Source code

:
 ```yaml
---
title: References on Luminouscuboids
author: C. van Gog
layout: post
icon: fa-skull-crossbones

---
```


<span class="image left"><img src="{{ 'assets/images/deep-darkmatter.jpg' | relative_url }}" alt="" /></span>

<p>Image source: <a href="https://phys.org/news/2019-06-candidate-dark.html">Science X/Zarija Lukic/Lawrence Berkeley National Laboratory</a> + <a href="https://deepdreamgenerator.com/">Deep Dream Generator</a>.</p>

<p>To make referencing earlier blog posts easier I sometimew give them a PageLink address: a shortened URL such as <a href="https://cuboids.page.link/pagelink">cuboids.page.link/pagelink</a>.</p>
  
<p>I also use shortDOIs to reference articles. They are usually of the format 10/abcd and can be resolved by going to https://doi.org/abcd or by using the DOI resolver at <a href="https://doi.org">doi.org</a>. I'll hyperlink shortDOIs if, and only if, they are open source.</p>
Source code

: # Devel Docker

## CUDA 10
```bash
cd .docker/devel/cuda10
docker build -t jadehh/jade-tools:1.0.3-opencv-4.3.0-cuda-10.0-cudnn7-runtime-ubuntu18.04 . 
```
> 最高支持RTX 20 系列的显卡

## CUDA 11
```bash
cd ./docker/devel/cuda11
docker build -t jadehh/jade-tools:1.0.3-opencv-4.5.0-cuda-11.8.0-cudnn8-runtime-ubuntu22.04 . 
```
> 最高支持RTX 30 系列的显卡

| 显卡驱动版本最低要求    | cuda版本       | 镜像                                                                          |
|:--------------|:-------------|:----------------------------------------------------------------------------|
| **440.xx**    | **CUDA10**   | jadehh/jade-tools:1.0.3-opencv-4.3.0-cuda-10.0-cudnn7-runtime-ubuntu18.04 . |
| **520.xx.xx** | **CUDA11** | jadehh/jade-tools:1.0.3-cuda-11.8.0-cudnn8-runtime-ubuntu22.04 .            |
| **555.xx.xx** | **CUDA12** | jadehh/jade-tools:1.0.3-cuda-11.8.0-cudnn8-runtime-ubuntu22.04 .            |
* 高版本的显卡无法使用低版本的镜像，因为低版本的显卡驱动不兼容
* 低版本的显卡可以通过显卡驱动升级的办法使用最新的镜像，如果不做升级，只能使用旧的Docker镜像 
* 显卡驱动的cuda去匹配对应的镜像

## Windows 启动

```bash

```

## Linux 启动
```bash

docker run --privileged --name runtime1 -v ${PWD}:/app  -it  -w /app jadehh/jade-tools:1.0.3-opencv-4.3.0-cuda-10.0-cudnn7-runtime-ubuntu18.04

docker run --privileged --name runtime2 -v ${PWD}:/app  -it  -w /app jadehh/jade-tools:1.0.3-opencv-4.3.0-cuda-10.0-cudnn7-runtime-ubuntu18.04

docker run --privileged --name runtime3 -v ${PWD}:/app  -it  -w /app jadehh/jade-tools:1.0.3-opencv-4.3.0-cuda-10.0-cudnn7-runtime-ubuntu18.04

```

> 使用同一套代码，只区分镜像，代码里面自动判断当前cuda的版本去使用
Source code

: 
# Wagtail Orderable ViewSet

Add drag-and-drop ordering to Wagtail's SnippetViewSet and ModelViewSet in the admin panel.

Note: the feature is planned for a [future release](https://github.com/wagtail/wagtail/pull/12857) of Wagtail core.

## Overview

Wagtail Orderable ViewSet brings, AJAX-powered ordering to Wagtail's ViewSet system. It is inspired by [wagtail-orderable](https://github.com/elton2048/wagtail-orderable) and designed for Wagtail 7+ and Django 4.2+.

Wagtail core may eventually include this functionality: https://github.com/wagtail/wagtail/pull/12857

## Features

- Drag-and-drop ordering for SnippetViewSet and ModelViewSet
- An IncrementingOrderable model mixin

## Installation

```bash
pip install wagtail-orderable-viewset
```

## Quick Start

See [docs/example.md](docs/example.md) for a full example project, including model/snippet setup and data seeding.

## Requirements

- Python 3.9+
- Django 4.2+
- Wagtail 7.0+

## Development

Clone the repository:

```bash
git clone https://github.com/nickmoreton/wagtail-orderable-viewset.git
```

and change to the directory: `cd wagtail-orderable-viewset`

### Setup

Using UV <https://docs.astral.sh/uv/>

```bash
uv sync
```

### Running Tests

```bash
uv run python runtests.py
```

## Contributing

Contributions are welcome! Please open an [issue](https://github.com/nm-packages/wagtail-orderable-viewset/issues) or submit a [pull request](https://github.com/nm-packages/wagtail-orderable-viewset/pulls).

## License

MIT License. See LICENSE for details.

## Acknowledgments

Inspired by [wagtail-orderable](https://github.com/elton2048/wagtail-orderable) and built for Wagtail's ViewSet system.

* * *

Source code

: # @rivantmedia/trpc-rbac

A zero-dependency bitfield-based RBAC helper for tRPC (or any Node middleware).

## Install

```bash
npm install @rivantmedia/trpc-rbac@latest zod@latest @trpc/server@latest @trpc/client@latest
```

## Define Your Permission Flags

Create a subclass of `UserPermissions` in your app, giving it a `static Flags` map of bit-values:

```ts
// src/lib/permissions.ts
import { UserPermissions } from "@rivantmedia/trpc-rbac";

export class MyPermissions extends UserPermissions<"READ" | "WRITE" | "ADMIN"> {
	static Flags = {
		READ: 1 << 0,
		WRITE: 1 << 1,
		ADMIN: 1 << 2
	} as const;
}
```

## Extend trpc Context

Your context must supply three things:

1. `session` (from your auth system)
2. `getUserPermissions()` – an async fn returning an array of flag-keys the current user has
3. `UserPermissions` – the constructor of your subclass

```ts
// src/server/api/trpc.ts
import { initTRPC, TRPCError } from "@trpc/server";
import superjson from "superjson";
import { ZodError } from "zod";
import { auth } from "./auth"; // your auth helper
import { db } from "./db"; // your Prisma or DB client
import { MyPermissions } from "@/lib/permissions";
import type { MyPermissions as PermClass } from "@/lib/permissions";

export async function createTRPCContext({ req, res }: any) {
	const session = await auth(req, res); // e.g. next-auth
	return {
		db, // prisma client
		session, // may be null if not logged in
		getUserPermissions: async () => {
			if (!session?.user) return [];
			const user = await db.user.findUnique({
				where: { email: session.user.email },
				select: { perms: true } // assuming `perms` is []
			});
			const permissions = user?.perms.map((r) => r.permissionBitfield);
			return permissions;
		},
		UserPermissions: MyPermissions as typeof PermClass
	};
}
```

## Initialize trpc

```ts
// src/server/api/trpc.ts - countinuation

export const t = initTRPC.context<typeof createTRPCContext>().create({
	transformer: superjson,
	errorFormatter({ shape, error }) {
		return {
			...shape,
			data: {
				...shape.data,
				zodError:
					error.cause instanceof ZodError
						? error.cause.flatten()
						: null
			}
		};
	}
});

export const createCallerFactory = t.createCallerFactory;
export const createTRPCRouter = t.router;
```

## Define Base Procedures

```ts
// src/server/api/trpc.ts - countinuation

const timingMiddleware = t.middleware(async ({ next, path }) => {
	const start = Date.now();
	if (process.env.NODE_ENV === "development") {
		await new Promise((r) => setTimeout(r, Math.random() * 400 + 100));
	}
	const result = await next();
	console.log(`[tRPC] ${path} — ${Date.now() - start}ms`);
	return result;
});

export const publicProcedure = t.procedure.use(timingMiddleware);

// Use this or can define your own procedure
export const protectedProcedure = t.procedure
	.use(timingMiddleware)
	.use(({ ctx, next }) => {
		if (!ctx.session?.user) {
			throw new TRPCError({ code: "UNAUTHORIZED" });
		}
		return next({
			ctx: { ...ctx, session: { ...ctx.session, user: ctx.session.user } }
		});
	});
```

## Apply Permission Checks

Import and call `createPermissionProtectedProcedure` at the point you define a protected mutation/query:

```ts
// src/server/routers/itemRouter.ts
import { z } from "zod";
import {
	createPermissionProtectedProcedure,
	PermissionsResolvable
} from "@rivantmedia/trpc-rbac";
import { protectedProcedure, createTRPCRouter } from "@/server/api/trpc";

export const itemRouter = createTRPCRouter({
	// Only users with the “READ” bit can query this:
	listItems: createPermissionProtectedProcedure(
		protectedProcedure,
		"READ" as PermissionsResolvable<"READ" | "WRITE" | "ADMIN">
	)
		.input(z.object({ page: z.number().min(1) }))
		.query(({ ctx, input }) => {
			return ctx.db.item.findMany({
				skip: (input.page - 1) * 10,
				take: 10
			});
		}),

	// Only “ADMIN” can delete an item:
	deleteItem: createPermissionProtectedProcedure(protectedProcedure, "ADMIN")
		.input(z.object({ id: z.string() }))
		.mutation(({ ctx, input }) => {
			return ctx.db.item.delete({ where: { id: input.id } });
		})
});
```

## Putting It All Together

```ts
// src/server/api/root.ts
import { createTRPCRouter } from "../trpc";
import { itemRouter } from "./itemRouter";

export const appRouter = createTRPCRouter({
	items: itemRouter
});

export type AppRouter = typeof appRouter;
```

* * *

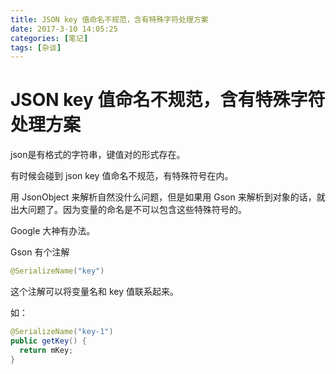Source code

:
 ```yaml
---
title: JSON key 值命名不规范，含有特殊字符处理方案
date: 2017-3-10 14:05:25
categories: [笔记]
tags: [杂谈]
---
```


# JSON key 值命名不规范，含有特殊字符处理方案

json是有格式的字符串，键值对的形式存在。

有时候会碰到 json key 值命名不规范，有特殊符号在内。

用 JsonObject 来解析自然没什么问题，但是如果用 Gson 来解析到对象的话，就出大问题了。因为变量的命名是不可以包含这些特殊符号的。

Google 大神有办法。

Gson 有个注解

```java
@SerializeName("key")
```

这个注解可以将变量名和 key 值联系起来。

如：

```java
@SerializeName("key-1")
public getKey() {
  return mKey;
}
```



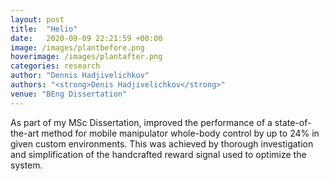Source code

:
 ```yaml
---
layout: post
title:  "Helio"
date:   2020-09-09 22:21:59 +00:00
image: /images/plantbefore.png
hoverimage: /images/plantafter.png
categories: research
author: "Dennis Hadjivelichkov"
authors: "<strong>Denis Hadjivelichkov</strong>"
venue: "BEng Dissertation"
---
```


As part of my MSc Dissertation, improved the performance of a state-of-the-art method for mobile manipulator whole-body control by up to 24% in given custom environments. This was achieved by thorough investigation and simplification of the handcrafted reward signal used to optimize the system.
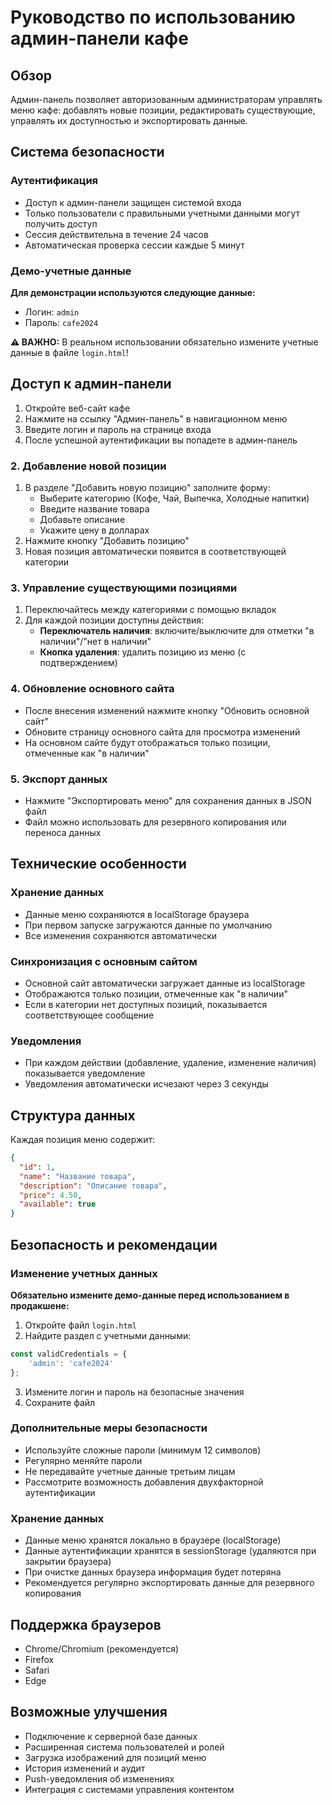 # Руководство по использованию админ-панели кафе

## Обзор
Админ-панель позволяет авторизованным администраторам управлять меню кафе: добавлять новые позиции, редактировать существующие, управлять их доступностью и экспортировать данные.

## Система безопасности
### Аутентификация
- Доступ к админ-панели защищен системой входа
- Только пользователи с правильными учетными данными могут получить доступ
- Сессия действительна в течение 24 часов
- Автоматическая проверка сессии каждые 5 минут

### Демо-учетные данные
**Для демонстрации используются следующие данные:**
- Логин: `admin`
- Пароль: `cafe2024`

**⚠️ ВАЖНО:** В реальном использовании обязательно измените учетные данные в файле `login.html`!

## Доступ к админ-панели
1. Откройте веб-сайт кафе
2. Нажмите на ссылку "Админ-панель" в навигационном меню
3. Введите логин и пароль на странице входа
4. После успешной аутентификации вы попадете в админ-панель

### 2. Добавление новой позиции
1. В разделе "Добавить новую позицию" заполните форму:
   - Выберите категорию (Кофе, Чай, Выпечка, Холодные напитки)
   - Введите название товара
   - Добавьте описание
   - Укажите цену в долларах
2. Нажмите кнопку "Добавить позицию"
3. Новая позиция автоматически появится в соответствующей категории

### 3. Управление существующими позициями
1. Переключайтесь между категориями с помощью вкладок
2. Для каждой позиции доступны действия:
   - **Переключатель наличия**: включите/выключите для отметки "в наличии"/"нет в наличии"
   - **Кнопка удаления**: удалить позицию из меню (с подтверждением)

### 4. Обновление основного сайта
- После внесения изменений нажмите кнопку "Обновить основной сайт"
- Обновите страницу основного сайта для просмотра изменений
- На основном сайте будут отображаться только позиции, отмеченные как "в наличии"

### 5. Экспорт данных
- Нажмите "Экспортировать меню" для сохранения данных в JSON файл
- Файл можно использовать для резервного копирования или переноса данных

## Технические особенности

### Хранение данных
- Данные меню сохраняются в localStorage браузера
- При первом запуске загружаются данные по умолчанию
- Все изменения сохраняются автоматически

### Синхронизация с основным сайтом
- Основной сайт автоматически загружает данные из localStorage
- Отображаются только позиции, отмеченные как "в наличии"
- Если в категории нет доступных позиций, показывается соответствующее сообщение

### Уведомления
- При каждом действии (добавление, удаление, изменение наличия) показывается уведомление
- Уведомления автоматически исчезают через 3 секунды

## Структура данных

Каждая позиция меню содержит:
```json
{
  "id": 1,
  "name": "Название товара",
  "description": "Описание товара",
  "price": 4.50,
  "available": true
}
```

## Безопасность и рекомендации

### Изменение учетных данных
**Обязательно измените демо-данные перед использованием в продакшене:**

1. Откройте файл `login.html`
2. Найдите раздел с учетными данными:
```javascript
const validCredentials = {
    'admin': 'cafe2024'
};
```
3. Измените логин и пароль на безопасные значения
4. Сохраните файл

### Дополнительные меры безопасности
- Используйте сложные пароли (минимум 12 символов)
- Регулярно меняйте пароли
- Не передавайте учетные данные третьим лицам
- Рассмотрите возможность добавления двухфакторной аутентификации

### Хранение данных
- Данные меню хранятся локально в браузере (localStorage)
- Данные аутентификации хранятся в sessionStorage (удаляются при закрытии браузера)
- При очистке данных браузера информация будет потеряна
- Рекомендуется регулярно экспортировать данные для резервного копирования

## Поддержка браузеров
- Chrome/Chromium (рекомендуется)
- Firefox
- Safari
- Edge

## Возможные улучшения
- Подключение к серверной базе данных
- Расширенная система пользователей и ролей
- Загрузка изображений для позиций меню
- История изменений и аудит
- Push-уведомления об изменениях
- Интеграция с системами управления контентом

### About this exercise
From the records above, extract exactly and only the lines that begin at the line with "### Аутентификация" and stop after the line with "### 3. Управление существующими позициями".

### Answer area
### Аутентификация
- Доступ к админ-панели защищен системой входа
- Только пользователи с правильными учетными данными могут получить доступ
- Сессия действительна в течение 24 часов
- Автоматическая проверка сессии каждые 5 минут

### Демо-учетные данные
**Для демонстрации используются следующие данные:**
- Логин: `admin`
- Пароль: `cafe2024`

**⚠️ ВАЖНО:** В реальном использовании обязательно измените учетные данные в файле `login.html`!

## Доступ к админ-панели
1. Откройте веб-сайт кафе
2. Нажмите на ссылку "Админ-панель" в навигационном меню
3. Введите логин и пароль на странице входа
4. После успешной аутентификации вы попадете в админ-панель

### 2. Добавление новой позиции
1. В разделе "Добавить новую позицию" заполните форму:
   - Выберите категорию (Кофе, Чай, Выпечка, Холодные напитки)
   - Введите название товара
   - Добавьте описание
   - Укажите цену в долларах
2. Нажмите кнопку "Добавить позицию"
3. Новая позиция автоматически появится в соответствующей категории

### 3. Управление существующими позициями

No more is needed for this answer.